This code is using a document-term matrix (DTM) to train and test a Naive Bayes classifier for text classification.

sms_dtm_train <- sms_dtm[1:4169, ]#creating training and test datasets
sms_dtm_test <- sms_dtm[4170:5559, ]
sms_train_labels <- data[1:4169, ]$type#also save the labels
sms_test_labels <- data[4170:5559, ]$type
prop.table(table(sms_train_labels))#check that the proportion of spam is similar
## sms_train_labels
##       ham      spam 
## 0.8644759 0.1355241
prop.table(table(sms_test_labels))
## sms_test_labels
##       ham      spam 
## 0.8705036 0.1294964
spam <- subset(data, type == "spam")#Get a subset
ham <- subset(data, type == "ham")
sms_dtm_freq_train <- removeSparseTerms(sms_dtm_train, 0.999)#Eliminate words that occur less than 0.1% of the total number of records in the training data
sms_freq_words <- findFreqTerms(sms_dtm_train, 5)#Find the word that appears at least 5 times
str(sms_freq_words)
##  chr [1:1155] "abiola" "abl" "abt" "accept" "access" "account" "across" ...
sms_dtm_freq_train <- sms_dtm_train[ , sms_freq_words]#Check the frequency of the filtered words above
sms_dtm_freq_test <- sms_dtm_test[ , sms_freq_words]
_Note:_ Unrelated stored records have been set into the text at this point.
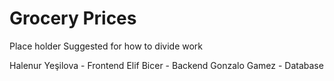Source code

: # Grocery Prices
Place holder
Suggested for how to divide work

Halenur Yeşilova - Frontend
Elif Bicer - Backend
Gonzalo Gamez - Database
The “predict” function is used to generate predictions on the test data using the trained classifier.

convert_counts <- function(x) { x <- ifelse(x > 0, "Yes", "No")}#If greater than 1 is Yes

The next two lines use the “apply” function to convert the counts in the DTM to frequencies.
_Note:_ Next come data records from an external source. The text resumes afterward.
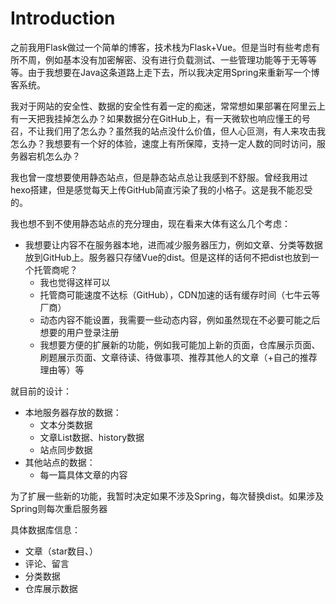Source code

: # Introduction

之前我用Flask做过一个简单的博客，技术栈为Flask+Vue。但是当时有些考虑有所不周，例如基本没有加密解密、没有进行负载测试、一些管理功能等于无等等等。由于我想要在Java这条道路上走下去，所以我决定用Spring来重新写一个博客系统。

我对于网站的安全性、数据的安全性有着一定的痴迷，常常想如果部署在阿里云上有一天把我挂掉怎么办？如果数据分在GitHub上，有一天微软也响应懂王的号召，不让我们用了怎么办？虽然我的站点没什么价值，但人心叵测，有人来攻击我怎么办？我想要有一个好的体验，速度上有所保障，支持一定人数的同时访问，服务器宕机怎么办？

我也曾一度想要使用静态站点，但是静态站点总让我感到不舒服。曾经我用过hexo搭建，但是感觉每天上传GitHub简直污染了我的小格子。这是我不能忍受的。

我也想不到不使用静态站点的充分理由，现在看来大体有这么几个考虑：

- 我想要让内容不在服务器本地，进而减少服务器压力，例如文章、分类等数据放到GitHub上。服务器只存储Vue的dist。但是这样的话何不把dist也放到一个托管商呢？
  - 我也觉得这样可以
  - 托管商可能速度不达标（GitHub），CDN加速的话有缓存时间（七牛云等厂商）
  - 动态内容不能设置，我需要一些动态内容，例如虽然现在不必要可能之后想要的用户登录注册
  - 我想要方便的扩展新的功能，例如我可能加上新的页面，仓库展示页面、刷题展示页面、文章待读、待做事项、推荐其他人的文章（+自己的推荐理由等）等

就目前的设计：

- 本地服务器存放的数据：
  - 文本分类数据
  - 文章List数据、history数据
  - 站点同步数据
- 其他站点的数据：
  - 每一篇具体文章的内容



为了扩展一些新的功能，我暂时决定如果不涉及Spring，每次替换dist。如果涉及Spring则每次重启服务器



具体数据库信息：

- 文章（star数目、）
- 评论、留言
- 分类数据
- 仓库展示数据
sms_train <- apply(sms_dtm_freq_train, MARGIN = 2, convert_counts)#Replace all that are not 0 in the corpus with Yes
sms_test <- apply(sms_dtm_freq_test, MARGIN = 2, convert_counts)

The next two lines use the “apply” function to convert the counts in the DTM to frequencies. The “e1071” library is imported, which contains the “naiveBayes” function that is used to train the classifier on the training data and labels.

library(e1071)# Classification model building
## Warning: package 'e1071' was built under R version 4.2.2
sms_classifier <- naiveBayes(sms_train, sms_train_labels)
sms_test_pred <- predict(sms_classifier, sms_test)#Evaluate model performance

The “gmodels” library is imported and the “CrossTable” function is used to create a confusion matrix of the predictions compared to the true labels. The second classifier is trained with laplace smoothing with the parameter of 1.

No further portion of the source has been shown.